Tag Archives: Microsoft

Get Back

How appropriate to end an amazing night and an incredible week with the Beatles song, “Get Back”. It was time to say goodbye and go back to where I once belonged.
But I go back a different person. It would be impossible to go through a week of working and learning with 300 geniuses without being changed by the experience. I have learned so much this week that at times it felt as though my brain would explode.
One of the most powerful aspects of the week was the opportunity to listen to the stories of teachers from around the world and their projects. I was honored by their willingness to share their experiences, knowledge and challenges. My eyes were opened to a whole new reality, and I have the utmost respect and admiration for the courage that these teachers demonstrate each and every day as they do their job of working with learners and making them the best they can be. I was humbled by the bravery so many showed as they struggled to express their ideas in an unfamiliar language. But what they had to share was so important that they were willing to take that risk. Going back into my classroom, I want my students to have that same passion about their skills and knowledge, and know that they too need to share their genius with the world.
I have a new perspective as I go back to where I once belonged on Monday morning. I can’t wait to share the incredible feeling of connecting with so many people. I know how important it is to give my students that same experience. I couldn’t bring them with me to Redmond, but I can bring the world to them through the power of Skype. I can’t wait to see my students’ reactions as we reach out to their counterparts in places like El Salvador, China, Croatia, Singapore, South Africa and more.
Although I have always valued connecting our classroom to the world through Skype and social media, I know now that there is an even greater importance to do so. There is so much power in knowing that you belong to a global community of learners. My students need to be aware of a much bigger picture than just our beautiful classroom with all the advantages that living in middle class Canada brings. These connections teach them so much more than just curricular outcomes. When they share in these stories, they feel what it is to be compassionate , empathetic, courageous and brave. After this week, I know it is imperative to share these experiences.
I have so many people to thank. Thank you to Microsoft for this incredible opportunity. Thanks to Ziauddin Yousafzai and Angela Maiers for their inspirational stories of bravery and courage. Thank you to Marilyn Steier for your continued support and the push!
For their support and comradery throughout the week, thanks to all our Team Canada members.

team canada

Finally, thank you to the collaborative and hardworking members of Team 1, Lidija Kralj, Andy Ng, Warren Sparrow and Wei Wang. I am so very happy to have met you, and now to continue working with you on Project Courage!

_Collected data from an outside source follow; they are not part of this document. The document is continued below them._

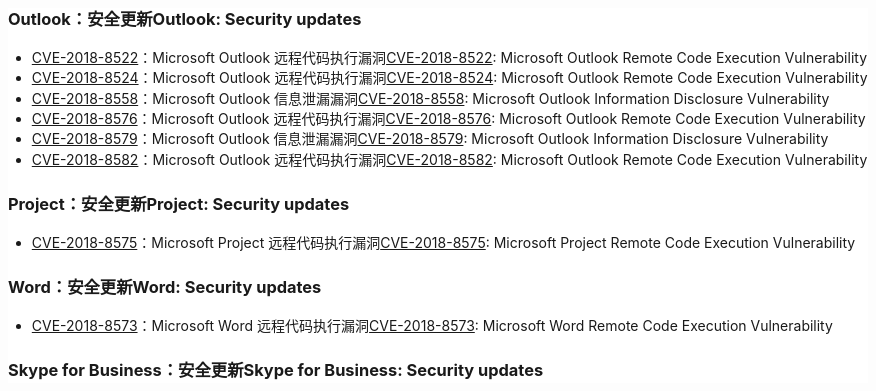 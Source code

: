 ### <a name="outlook-security-updates"></a><span data-ttu-id="c31c2-145">Outlook：安全更新</span><span class="sxs-lookup"><span data-stu-id="c31c2-145">Outlook: Security updates</span></span> 

-   <span data-ttu-id="c31c2-146">[CVE-2018-8522](https://portal.msrc.microsoft.com/zh-CN/security-guidance/advisory/CVE-2018-8522)：Microsoft Outlook 远程代码执行漏洞</span><span class="sxs-lookup"><span data-stu-id="c31c2-146">[CVE-2018-8522](https://portal.msrc.microsoft.com/zh-CN/security-guidance/advisory/CVE-2018-8522): Microsoft Outlook Remote Code Execution Vulnerability</span></span> 
-   <span data-ttu-id="c31c2-147">[CVE-2018-8524](https://portal.msrc.microsoft.com/zh-CN/security-guidance/advisory/CVE-2018-8524)：Microsoft Outlook 远程代码执行漏洞</span><span class="sxs-lookup"><span data-stu-id="c31c2-147">[CVE-2018-8524](https://portal.msrc.microsoft.com/zh-CN/security-guidance/advisory/CVE-2018-8524): Microsoft Outlook Remote Code Execution Vulnerability</span></span> 
-   <span data-ttu-id="c31c2-148">[CVE-2018-8558](https://portal.msrc.microsoft.com/zh-CN/security-guidance/advisory/CVE-2018-8558)：Microsoft Outlook 信息泄漏漏洞</span><span class="sxs-lookup"><span data-stu-id="c31c2-148">[CVE-2018-8558](https://portal.msrc.microsoft.com/zh-CN/security-guidance/advisory/CVE-2018-8558): Microsoft Outlook Information Disclosure Vulnerability</span></span> 
-   <span data-ttu-id="c31c2-149">[CVE-2018-8576](https://portal.msrc.microsoft.com/zh-CN/security-guidance/advisory/CVE-2018-8576)：Microsoft Outlook 远程代码执行漏洞</span><span class="sxs-lookup"><span data-stu-id="c31c2-149">[CVE-2018-8576](https://portal.msrc.microsoft.com/zh-CN/security-guidance/advisory/CVE-2018-8576): Microsoft Outlook Remote Code Execution Vulnerability</span></span> 
-   <span data-ttu-id="c31c2-150">[CVE-2018-8579](https://portal.msrc.microsoft.com/zh-CN/security-guidance/advisory/CVE-2018-8579)：Microsoft Outlook 信息泄漏漏洞</span><span class="sxs-lookup"><span data-stu-id="c31c2-150">[CVE-2018-8579](https://portal.msrc.microsoft.com/zh-CN/security-guidance/advisory/CVE-2018-8579): Microsoft Outlook Information Disclosure Vulnerability</span></span> 
-   <span data-ttu-id="c31c2-151">[CVE-2018-8582](https://portal.msrc.microsoft.com/zh-CN/security-guidance/advisory/CVE-2018-8582)：Microsoft Outlook 远程代码执行漏洞</span><span class="sxs-lookup"><span data-stu-id="c31c2-151">[CVE-2018-8582](https://portal.msrc.microsoft.com/zh-CN/security-guidance/advisory/CVE-2018-8582): Microsoft Outlook Remote Code Execution Vulnerability</span></span> 

### <a name="project-security-updates"></a><span data-ttu-id="c31c2-152">Project：安全更新</span><span class="sxs-lookup"><span data-stu-id="c31c2-152">Project: Security updates</span></span> 

-   <span data-ttu-id="c31c2-153">[CVE-2018-8575](https://portal.msrc.microsoft.com/zh-CN/security-guidance/advisory/CVE-2018-8575)：Microsoft Project 远程代码执行漏洞</span><span class="sxs-lookup"><span data-stu-id="c31c2-153">[CVE-2018-8575](https://portal.msrc.microsoft.com/zh-CN/security-guidance/advisory/CVE-2018-8575): Microsoft Project Remote Code Execution Vulnerability</span></span> 

### <a name="word-security-updates"></a><span data-ttu-id="c31c2-154">Word：安全更新</span><span class="sxs-lookup"><span data-stu-id="c31c2-154">Word: Security updates</span></span> 

-   <span data-ttu-id="c31c2-155">[CVE-2018-8573](https://portal.msrc.microsoft.com/zh-CN/security-guidance/advisory/CVE-2018-8573)：Microsoft Word 远程代码执行漏洞</span><span class="sxs-lookup"><span data-stu-id="c31c2-155">[CVE-2018-8573](https://portal.msrc.microsoft.com/zh-CN/security-guidance/advisory/CVE-2018-8573): Microsoft Word Remote Code Execution Vulnerability</span></span> 

### <a name="skype-for-business-security-updates"></a><span data-ttu-id="c31c2-156">Skype for Business：安全更新</span><span class="sxs-lookup"><span data-stu-id="c31c2-156">Skype for Business: Security updates</span></span>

Making Differences Ordinary With Minecraft

Minecraft Group 3 Day 1
Last week I read a post “Making Differences Ordinary” by Leah Andrews that really resonated with me.  In it, she wrote

For many students with learning difficulties, we know two things: routines are critical for them to be successful, and it is often difficult for them to develop meaningful relationships.  When we ask students to go in and out of the classroom for various interventions, this disrupts the students’ routines.   It also makes it more difficult for these students to develop meaningful relationships with their peers and their classroom teacher when they are being pulled in and out of the classroom setting. Do these unintended consequences outweigh the benefits of a pull-out intervention? Is there another way?

Leah talks about the unintended consequences of pull-out interventions during class times and the importance of student routines, and I agree completely.  However, there is one major school routine called recess that can be a huge obstacle for some students, especially those already dealing with learning difficulties. For these students, developing positive relationships is a challenge, one that is made even more so in the unstructured setting of the outside playground.  Others need to know that their relationships are real and based on meaningful activities, not just babysitting.  I work diligently to create a safe classroom community that includes all learners but then the bell rings – and for some stepping outside of the room for recess can be that pull-out with unintended consequences.

I was fortunate to work for several years with the very wise Susan Weisenburger who created a recess Friendship Club in her office for just those reasons.  Students who experienced difficulties on the playground were able to have their break with her and bring a friend. They played games, Legos or just sat and visited.  I loved walking by the room and hearing the hum of happy voices and seeing smiles on their faces.

I want to recreate that experience of growth and positivity that can come from a smaller scale, safe recess setting. In my class there are students who need help establishing positive friendships, and others who would benefit from participating in meaningful activities. I am using Minecraft to provide a safe setting and establish common interests as the beginning of friendships and building positive relationship skills.

I know that having meaningful connections and relationships with peers is a critical factor in student success at school.  Just as I plan provocations and activities to build reading skills, I also need to provide strategies and scaffolds for students to assist in relationship building.  This year I can use the Minecraft club for students as a means to do so. For a student with limited mobility, outdoor recess is a challenge.  Providing the opportunity to remain inside with friends is necessary, but so is the need to ensure that they are engaged in activities which allow all equal opportunities.  Playing Minecraft does just that.  All the students are very invested in creating the world.  The focus shifts from staying inside at recess to the conversations and discussions about the requirements of their world. When this is in the forefront, individual differences fade to the background.

Leah asks “How do we continue to strive to make differences ordinary in the everyday classroom? ” I am excited about using Minecraft as a tool to do exactly that!